Source records
------------------------------------------------

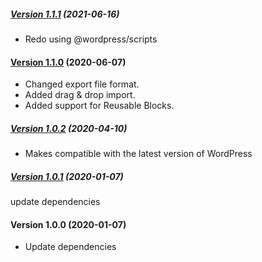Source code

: ##### [Version 1.1.1](https://github.com/Codeinwp/blocks-export-import/compare/v1.1.0...v1.1.1) (2021-06-16)

- Redo using @wordpress/scripts

#### [Version 1.1.0](https://github.com/Codeinwp/blocks-export-import/compare/v1.0.2...v1.1.0) (2020-06-07)

- Changed export file format.
- Added drag & drop import.
- Added support for Reusable Blocks.

##### [Version 1.0.2](https://github.com/Codeinwp/blocks-export-import/compare/v1.0.1...v1.0.2) (2020-04-10)

- Makes compatible with the latest version of WordPress

##### [Version 1.0.1](https://github.com/Codeinwp/blocks-export-import/compare/v1.0.0...v1.0.1) (2020-01-07)

update dependencies

####   Version 1.0.0 (2020-01-07)
 
* Update dependencies
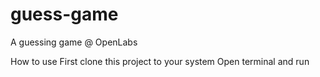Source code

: # guess-game
A guessing game @ OpenLabs

How to use
First clone this project to your system
Open terminal and run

------------------------------------------------

▶ EXERCISE INSTRUCTIONS
Working from the data above, extract solely the lines from the one containing "- Redo using @wordpress/scripts" through the one containing "- Added support for Reusable Blocks.", exactly as they appear, both included.

▶ RESPONSE AREA
- Redo using @wordpress/scripts

#### [Version 1.1.0](https://github.com/Codeinwp/blocks-export-import/compare/v1.0.2...v1.1.0) (2020-06-07)

- Changed export file format.
- Added drag & drop import.
- Added support for Reusable Blocks.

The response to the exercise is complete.